= Ashulia bank robbery =

2015 bank robbery in Bangladesh

Ashulia bank robbery was a robbery of the Ashulia branch of Bangladesh Commerce Bank Limited by members of Jama'atul Mujahideen Bangladesh and Ansarullah Bangla Team, both of which are Jihadist terror organizations, to raise funds for terror attacks in 2015. The terrorists killed 7 civilians in the bank during the robbery and one terrorist was killed while fleeing the scene. In 2016, six of the robbers were sentenced to death for their part in the robbery.

==Events==
On 21 April 2015, an estimated 8–10 robbers arrived at Kathgora Bazar in Ashulia Industrial Area on three bikes. They entered the Bangladesh Commerce Bank Limited around 2:00 pm and asked the 15 people inside the bank to lie down on the ground. They killed the two armed security guard, Ibrahim and Kazi Badrul Alam, and the bank manager. The robbers had asked the manager, Waliullah Subin, to hand over the vault key, but he refused and tried to escape. He was shot and killed by the robbers. Hearing the shots, residents of the area raised alarm and sought aid using the loudspeaker of a mosque that was opposite of the bank. Some 200 locals arrived outside the bank hearing the call for help. The robbers also killed a client of the bank, Shahabuddin Mollah Palash.

The robbers stole 3.5 million taka from the cash counter but had failed to break open the vault. The robbers exploded bombs and stabbed people randomly while attempting to escape in the chaos and confusion. The robbers tried to escape on three motorbikes and some on foot while the residents chased after them. Three local residents, Jamir Ali, Monir Hossain, and Nur Mohammad, were killed by the robbers' gunfire and bombs as they were chasing after them. The residents were able to catch two robbers; one was lynched by the mob while another was handed over to the police.

==Investigation==
The police suspected that the robbery was the work of militants. On 5 May 2015, Bangladesh Police arrest one member of Ansarullah Bangla Team in connection with the robbery. Ansarullah Bangla Team is a Jihadist terrorist organisation in Bangladesh and is ideologically aligned with the Al Qaeda.

==Trial==
On 1 December 2015, Bangladesh police filed one case for robbery and murder and another case for using explosives. According to the investigation of Bangladesh police in Ashulia 16 people were involved in the planning and executing the robbery. One of the accused was killed by civilians while fleeing the scene of the robbery while another accused was killed in a gunfight with police officers in Gabtoli, Dhaka.
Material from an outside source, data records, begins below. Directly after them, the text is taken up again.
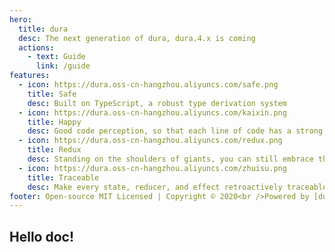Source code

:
 ```yaml
---
hero:
  title: dura
  desc: The next generation of dura, dura.4.x is coming
  actions:
    - text: Guide
      link: /guide
features:
  - icon: https://dura.oss-cn-hangzhou.aliyuncs.com/safe.png
    title: Safe
    desc: Built on TypeScript, a robust type derivation system
  - icon: https://dura.oss-cn-hangzhou.aliyuncs.com/kaixin.png
    title: Happy
    desc: Good code perception, so that each line of code has a strong sense of security
  - icon: https://dura.oss-cn-hangzhou.aliyuncs.com/redux.png
    title: Redux
    desc: Standing on the shoulders of giants, you can still embrace the whole Redux ecology
  - icon: https://dura.oss-cn-hangzhou.aliyuncs.com/zhuisu.png
    title: Traceable
    desc: Make every state, reducer, and effect retroactively traceable without having to worry about the inability to remove it safely
footer: Open-source MIT Licensed | Copyright © 2020<br />Powered by [dumi](https://d.umijs.org)
---
```


## Hello doc!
On 21 January 2016, a court in Dhaka framed charges against 11 accused and began trial proceedings. Abdullah Al Baki, the mastermind of the robbery according to the case, was a member of Ansarullah Bangla Team and was formerly a member of Jama'atul Mujahideen Bangladesh. Dipak Kumar Saha, the Officer in Charge (OC) of Ashulia Police Station was the lead investigator of the case.

On 1 June 2016, a court in Dhaka gave death sentences to six of the accused, one was given a life sentence, two were sentenced to three years imprisonment, and two other accused were acquitted. Judge SM Kuddus Zaman presided over the case and cited the lack of remorse among the accused as the reason behind the death sentence.